Additional Resources
Git Cheatsheet
GitHub CLI Manual
Docker CLI Manual
Math
Suggested Materials
Khan Academy – Calculus 1
Quite simply, computational biology uses a lot of math and especially Calculus. Here we recommend using Khan Academy’s Calculus I course to begin your calculus journey. Working through this course is more than enough to get started with concepts in computational biology, but we will continuously reference Khan Academy for math explanation in advanced topics.
Khan Academy – Calculus 2
Quite simply, computational biology uses a lot of math and especially Calculus. Here we recommend using Khan Academy’s Calculus II course to begin your calculus journey. Working through this course is more than enough to get started with concepts in computational biology, but we will continuously reference Khan Academy for math explanation in advanced topics.

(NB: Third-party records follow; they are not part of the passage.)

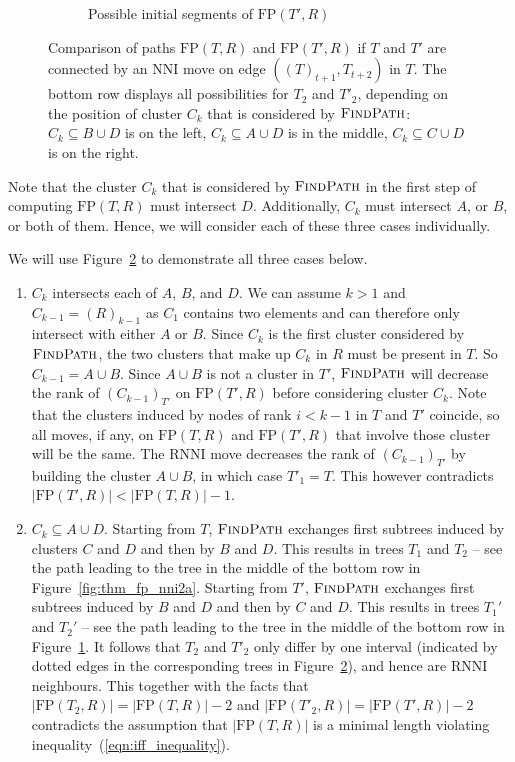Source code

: \documentclass[11pt]{amsart}
\newcommand{\rnni}{\mathrm{RNNI}}
\newcommand{\findpath}{\textsc{FindPath}}
\newcommand{\nni}{\mathrm{NNI}}
\newcommand{\fp}{\mathrm{FP}}
\begin{document}
\begin{enumerate}[label = 1.{\arabic*}]
\begin{figure}[ht]
\begin{subfigure}[b]{.45\textwidth}
		\vspace{12pt}
		\caption{Possible initial segments of $\fp(T', R)$}
		\label{fig:thm_fp_nni2b}
	\end{subfigure}
	\caption{Comparison of paths $\fp(T, R)$ and $\fp(T', R)$ if $T$ and $T'$ are connected by an $\nni$ move on edge $((T)_{t+1},T_{t+2})$ in $T$.
	The bottom row displays all possibilities for $T_2$ and $T'_2$, depending on the position of cluster $C_k$ that is considered by $\findpath$:
	${C_k \subseteq B \cup D}$ is on the left, ${C_k \subseteq A \cup D}$ is in the middle, ${C_k \subseteq C \cup D}$ is on the right.}
	\label{fig:thm_fp_nni}
\end{figure}

Note that the cluster $C_k$ that is considered by $\findpath$ in the first step of computing $\fp(T, R)$ must intersect $D$.
Additionally, $C_k$ must intersect $A$, or $B$, or both of them.
Hence, we will consider each of these three cases individually.

We will use Figure~\ref{fig:thm_fp_nni} to demonstrate all three cases below.

\begin{enumerate}[label = \theenumi.\arabic*]
\item $C_k$ intersects each of $A$, $B$, and $D$.
We can assume $k > 1$ and $C_{k-1} = (R)_{k-1}$ as $C_1$ contains two elements and can therefore only intersect with either $A$ or $B$.
Since $C_k$ is the first cluster considered by $\findpath$, the two clusters that make up $C_k$ in $R$ must be present in $T$.
So $C_{k-1} = A \cup B$.
Since $A \cup B$ is not a cluster in $T'$, $\findpath$ will decrease the rank of $(C_{k-1})_{T'}$ on $\fp(T', R)$ before considering cluster $C_k$.
Note that the clusters induced by nodes of rank $i < k - 1$ in $T$ and $T'$ coincide, so all moves, if any, on $\fp(T, R)$ and $\fp(T', R)$ that involve those cluster will be the same.
The $\rnni$ move decreases the rank of $(C_{k-1})_{T'}$ by building the cluster $A \cup B$, in which case $T'_1 = T$.
This however contradicts $|\fp(T',R)| < |\fp(T,R)| - 1$.

\item $C_k \subseteq A \cup D$.
\label{deep_case_details}
Starting from $T$, $\findpath$ exchanges first subtrees induced by clusters $C$ and $D$ and then by $B$ and $D$.
This results in trees $T_1$ and $T_2$ -- see the path leading to the tree in the middle of the bottom row in Figure~\ref{fig:thm_fp_nni2a}.
Starting from $T'$, $\findpath$ exchanges first subtrees induced by $B$ and $D$ and then by $C$ and $D$.
This results in trees $T_1'$ and $T_2'$ -- see the path leading to the tree in the middle of the bottom row in Figure~\ref{fig:thm_fp_nni2b}.
It follows that $T_2$ and $T'_2$ only differ by one interval (indicated by dotted edges in the corresponding trees in Figure~\ref{fig:thm_fp_nni}), and hence are $\rnni$ neighbours.
This together with the facts that $|\fp(T_2,R)| = |\fp(T,R)|-2$ and $|\fp(T'_2,R)| = |\fp(T',R)|-2$ contradicts the assumption that $|\fp(T,R)|$ is a minimal length violating inequality~(\ref{eqn:iff_inequality}).


\end{enumerate}
\end{enumerate}
\end{document}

Khan Academy – Linear Algebra
Linear Algebra is an extremely useful way of thinking about very common computational problems done with computers, specifically linear systems of equations, vector spaces, determinants, eigenvalues, similarity, and positive definite matrices. If you’re not familiar with these concepts the Khan Academy course is a perfect starting place for a novice mathmatician and a great reference! This course will be enough for now as we’ll introduce more concepts later as needed.

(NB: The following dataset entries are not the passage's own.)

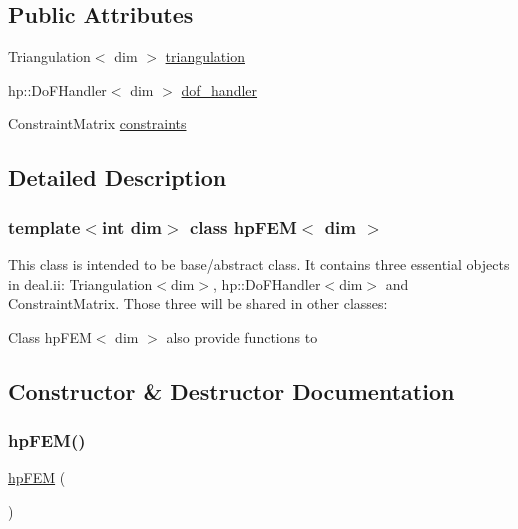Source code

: \subsection*{Public Attributes}
\begin{DoxyCompactItemize}
\item 
Triangulation$<$ dim $>$ \mbox{\hyperlink{classhp_f_e_m_a1e604d1e68926caf1ebc67d2a7451783}{triangulation}}
\item 
hp\+::\+Do\+F\+Handler$<$ dim $>$ \mbox{\hyperlink{classhp_f_e_m_ab4df20fb431f370878adc06e19280d62}{dof\+\_\+handler}}
\item 
Constraint\+Matrix \mbox{\hyperlink{classhp_f_e_m_aa08dcec4445eed1687b99cdb7b24b785}{constraints}}
\end{DoxyCompactItemize}


\subsection{Detailed Description}
\subsubsection*{template$<$int dim$>$\newline
class hp\+F\+E\+M$<$ dim $>$}

This class is intended to be base/abstract class. It contains three essential objects in deal.\+ii\+: {\ttfamily Triangulation$<$dim$>$}, {\ttfamily hp\+::\+Do\+F\+Handler$<$dim$>$} and {\ttfamily Constraint\+Matrix}. Those three will be shared in other classes\+:
\begin{DoxyCode}{0}
\end{DoxyCode}
 Class hp\+F\+E\+M$<$ dim $>$ also provide functions to 

\subsection{Constructor \& Destructor Documentation}
\mbox{\label{classhp_f_e_m_ac1540fdd371c0b89a90809251b618025}} 
\subsubsection{\texorpdfstring{hpFEM()}{hpFEM()}}
{\footnotesize\ttfamily \mbox{\hyperlink{classhp_f_e_m}{hp\+F\+EM}} (\begin{DoxyParamCaption}{ }\end{DoxyParamCaption})}

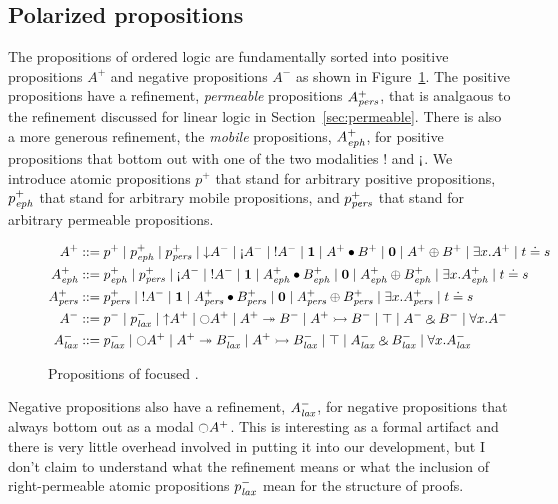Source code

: \subsection{Polarized propositions}

The propositions of ordered logic are fundamentally sorted into
positive propositions $A^+$ and negative propositions $A^-$
as shown in Figure~\ref{fig:ordered}. The
positive propositions have a refinement, {\it permeable} propositions
$A^+_{\it pers}$, that is analgaous to the refinement discussed for linear
logic in Section~\ref{sec:permeable}. There is also a more generous
refinement, the {\it mobile} propositions, $A^+_{\it eph}$, for positive
propositions that bottom out with one of the two modalities ${!}$ and
${\gnab}$. We introduce atomic propositions $p^+$ that stand for
arbitrary positive propositions, $p^+_{\it eph}$ that stand for arbitrary
mobile propositions, and $p^+_{\it pers}$ that stand for arbitrary
permeable propositions.

\begin{figure}
\begin{align*}
A^+ & ::= p^+ \mid p^+_\meph \mid p^+_\mpers
        \mid {\downarrow}A^- \mid {\gnab}A^- \mid {!}A^- 
        \mid \one \mid A^+ \fuse B^+ \mid \zero \mid A^+ \oplus B^+ 
        \mid \exists x. A^+ \mid t \doteq s
\\
A^+_\meph & ::= p^+_\meph \mid p^+_\mpers
        \mid {\gnab}A^- \mid {!}A^- 
        \mid \one \mid A^+_\meph \fuse B^+_\meph
        \mid \zero \mid A^+_\meph \oplus B^+_\meph
        \mid \exists x. A^+_\meph \mid t \doteq s
\\
A^+_\mpers & ::= p^+_\mpers 
        \mid {!}A^- 
        \mid \one \mid A^+_\mpers \fuse B^+_\mpers 
        \mid \zero \mid A^+_\mpers \oplus B^+_\mpers
        \mid \exists x. A^+_\mpers \mid t \doteq s
\\
A^- & ::= p^- \mid p^-_\mlax 
        \mid {\uparrow}A^+ \mid {\ocircle}A^+
        \mid A^+ \righti B^- \mid A^+ \lefti B^-
        \mid \top \mid A^- \with B^-
        \mid \forall x.A^-
\\
A^-_\mlax & ::= p^-_\mlax 
        \mid {\ocircle}A^+
        \mid A^+ \righti B^-_\mlax \mid A^+ \lefti B^-_\mlax
        \mid \top \mid A^-_\mlax \with B^-_\mlax
        \mid \forall x.A^-_\mlax
\end{align*}
\caption{Propositions of focused \ollll.}
\label{fig:ordered}
\end{figure}

Negative propositions also have a refinement, $A^-_{\it lax}$, for
negative propositions that always bottom out as a modal
${\ocircle}A^+$.  This is interesting as a formal artifact and there
is very little overhead involved in putting it into our development,
but I don't claim to understand what the refinement means or what the
inclusion of right-permeable atomic propositions $p^-_{\it lax}$ mean for
the structure of proofs.

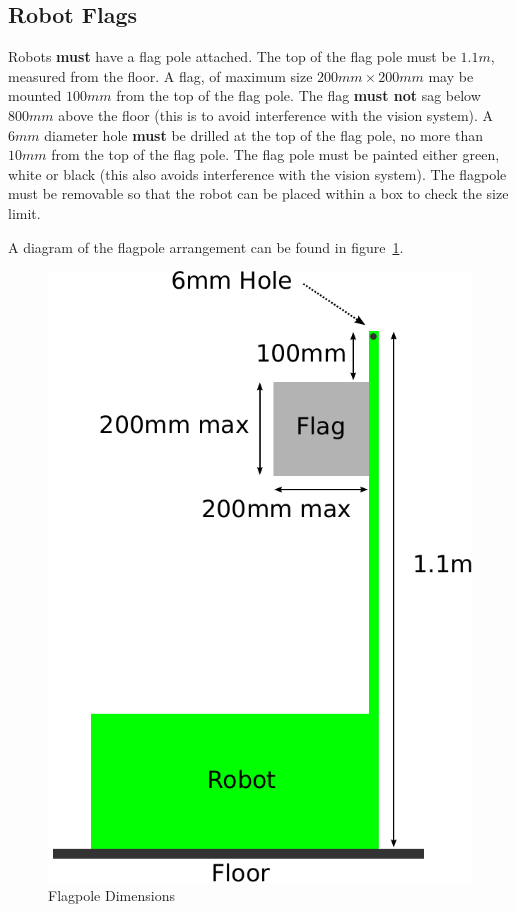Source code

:\subsection{Robot Flags}
\label{sec:flags}

Robots \textbf{must} have a flag pole attached.
The top of the flag pole must be $1.1m$, measured from the floor.
A flag, of maximum size $200mm \times 200mm$ may be mounted $100mm$ from the top of the flag pole.
The flag \textbf{must not} sag below $800mm$ above the floor (this is to avoid interference with the vision system).
A $6mm$ diameter hole \textbf{must} be drilled at the top of the flag pole, no more than $10mm$ from the top of the flag pole.
The flag pole must be painted either green, white or black (this also avoids interference with the vision system).
The flagpole must be removable so that the robot can be placed within a box to check the size limit.

A diagram of the flagpole arrangement can be found in figure~\ref{fig:flag}.

\begin{figure}
 \begin{center}
  \includegraphics[keepaspectratio, scale =0.7]{./images/flag-2011.pdf}
  \caption{\label{fig:flag}Flagpole Dimensions}
 \end{center}
\end{figure}
\clearpage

Practical Statistics by Peter Bruce
Get started with some basis coding in R and Python while learning statistics! This book is the de facto reference for statistics for data science and will allow you to get a feel for how to do statistical computing!
Additional Resources
Infinite Series by Steven Strogatz
Get inspired to do math by reading this amazing book by Steven Strogatz! The book goes over the history of calculus and it’s inception from intuitive human understanding of calculus, to the development of calculus practice, to the formal field that it is today. Understanding why we need calculus and just how useful it is a practice, as well as a way of approaching problems will have you seeing the world as a great mathematical symphony.
Biology
Suggested Courses
Khan Academy – Biology
Here we are recommending the Khan Academy biology series as a primer for those that need a biology background. Just like our other recommendations Khan Academy has done a great job at outlining the bare essentials, giving you enough to understand future concepts when they are introduced. Here at OSCB we don’t believe in reinventing the wheel, use Khan Academy to your advantage and learn basic biology with them!
Suggested Books
Concepts in Biology
This OpenStax Biology Book will give you a great, free reference for introductory biology concepts!
Additional Resources
MIT Open CourseWare – Introduction to Biology
This 2018 course will give you another great resource for understanding basic biology. In this course, MIT Professor Barbara Imperiali, highlights key developments in therapeutics, as well as tools for advancing research.